*Records from a data collection*:

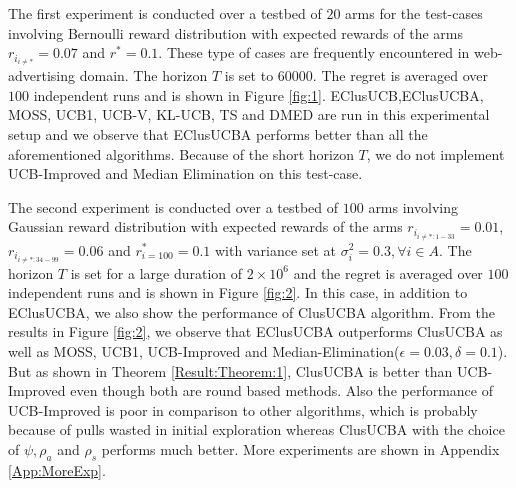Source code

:The first experiment is conducted over a testbed of $20$ arms for the test-cases involving Bernoulli reward distribution with expected rewards of the arms $r_{i_{{i}\neq {*}}}=0.07$ and $r^{*}=0.1$. These type of cases are frequently encountered in web-advertising domain. The horizon $T$ is set to $60000$. 
The regret is averaged over $100$ independent runs and is shown in Figure \ref{fig:1}. EClusUCB,EClusUCBA, MOSS, UCB1, UCB-V, KL-UCB, TS and DMED are run in this experimental setup and we observe that EClusUCBA performs better than all the aforementioned algorithms. Because of the short horizon $T$, we do not implement UCB-Improved and Median Elimination on this test-case. 

	The second experiment is conducted over a testbed of $100$ arms involving Gaussian reward distribution with expected rewards of the arms $r_{i_{{i}\neq {*}:1-33}}=0.01$, $r_{i_{{i}\neq {*}:34-99}}=0.06$ and $r^{*}_{i=100}=0.1$ with variance set at $\sigma_{i}^{2} = 0.3,\forall i\in A$. The horizon $T$ is set for a large duration of $2\times 10^{6}$ and the regret is averaged over $100$ independent runs and is shown in Figure \ref{fig:2}. In this case, in addition to EClusUCBA, we also show the performance of ClusUCBA algorithm. From the results in Figure \ref{fig:2}, we observe that EClusUCBA outperforms ClusUCBA as well as MOSS, UCB1, UCB-Improved and Median-Elimination($\epsilon=0.03,\delta=0.1$). But as shown in Theorem \ref{Result:Theorem:1}, ClusUCBA is better than UCB-Improved even though both are round based methods. Also the performance of UCB-Improved is poor in comparison to other algorithms, which is probably because of pulls wasted in initial exploration whereas ClusUCBA with the choice of $\psi, \rho_{a}$ and $\rho_{s}$ performs much better. More experiments are shown in Appendix \ref{App:MoreExp}.

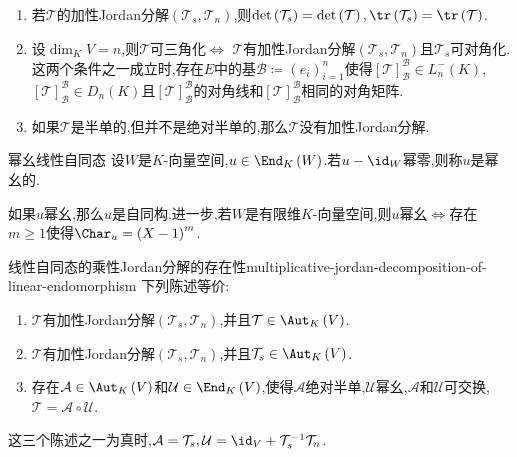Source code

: \begin{remark}{}{}
	\begin{enumerate}
		\item 若$\mathcal{T}$的加性Jordan分解$\left(\mathcal{T}_{s},\mathcal{T}_{n}\right)$,则$\det\left(\mathcal{T}_{s}\right)=\det\left(\mathcal{T}\right),\tr\left(\mathcal{T}_{s}\right)=\tr\left(\mathcal{T}\right)$.
		\item 设$\dim_{K}V=n$,则$\mathcal{T}$可三角化$\iff$ $\mathcal{T}$有加性Jordan分解$\left(\mathcal{T}_{s},\mathcal{T}_{n}\right)$且$\mathcal{T}_{s}$可对角化.这两个条件之一成立时,存在$E$中的基$\mathcal{B}\coloneq\left(e_{i}\right)_{i=1}^{n}$使得$\left[\mathcal{T}\right]_{\mathcal{B}}^{\mathcal{B}}\in L_{n}^{-}\left(K\right)$,$\left[\mathcal{T}\right]_{\mathcal{B}}^{\mathcal{B}}\in D_{n}\left(K\right)$且$\left[\mathcal{T}\right]_{\mathcal{B}}^{\mathcal{B}}$的对角线和$\left[\mathcal{T}\right]_{\mathcal{B}}^{\mathcal{B}}$相同的对角矩阵.
		\item 如果$\mathcal{T}$是半单的,但并不是绝对半单的,那么$\mathcal{T}$没有加性Jordan分解.
	\end{enumerate}
\end{remark}

\begin{definition}{幂幺线性自同态}{}
	设$W$是$K$-向量空间,$u\in\End_{K}\left(W\right)$.若$u-\id_{W}$幂零,则称$u$是幂幺的.
\end{definition}

\begin{remark}{}{}
	如果$u$幂幺,那么$u$是自同构.进一步,若$W$是有限维$K$-向量空间,则$u$幂幺$\iff$存在$m\geq 1$使得$\Char_{u}=\left(X-1\right)^{m}$.
\end{remark}

\begin{proposition}{线性自同态的乘性Jordan分解的存在性}{multiplicative-jordan-decomposition-of-linear-endomorphism}
	下列陈述等价:
	\begin{enumerate}
		\item $\mathcal{T}$有加性Jordan分解$\left(\mathcal{T}_{s},\mathcal{T}_{n}\right)$,并且$\mathcal{T}\in\Aut_{K}\left(V\right)$.
		\item $\mathcal{T}$有加性Jordan分解$\left(\mathcal{T}_{s},\mathcal{T}_{n}\right)$,并且$\mathcal{T}_{s}\in\Aut_{K}\left(V\right)$.
		\item 存在$\mathcal{A}\in\Aut_{K}\left(V\right)$和$\mathcal{U}\in\End_{K}\left(V\right)$,使得$\mathcal{A}$绝对半单,$\mathcal{U}$幂幺,$\mathcal{A}$和$\mathcal{U}$可交换,$\mathcal{T}=\mathcal{A}\circ\mathcal{U}$.
	\end{enumerate}
	这三个陈述之一为真时,$\mathcal{A}=\mathcal{T}_{s},\mathcal{U}=\id_{V}+\mathcal{T}_{s}^{-1}\mathcal{T}_{n}$.
\end{proposition}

*THE TASK*: Pictures stay out. Repeat only the lines from the beginning of the data through the line that has "on this test-case.".

*REPLY*:
Source code

:The first experiment is conducted over a testbed of $20$ arms for the test-cases involving Bernoulli reward distribution with expected rewards of the arms $r_{i_{{i}\neq {*}}}=0.07$ and $r^{*}=0.1$. These type of cases are frequently encountered in web-advertising domain. The horizon $T$ is set to $60000$. 
The regret is averaged over $100$ independent runs and is shown in Figure \ref{fig:1}. EClusUCB,EClusUCBA, MOSS, UCB1, UCB-V, KL-UCB, TS and DMED are run in this experimental setup and we observe that EClusUCBA performs better than all the aforementioned algorithms. Because of the short horizon $T$, we do not implement UCB-Improved and Median Elimination on this test-case. 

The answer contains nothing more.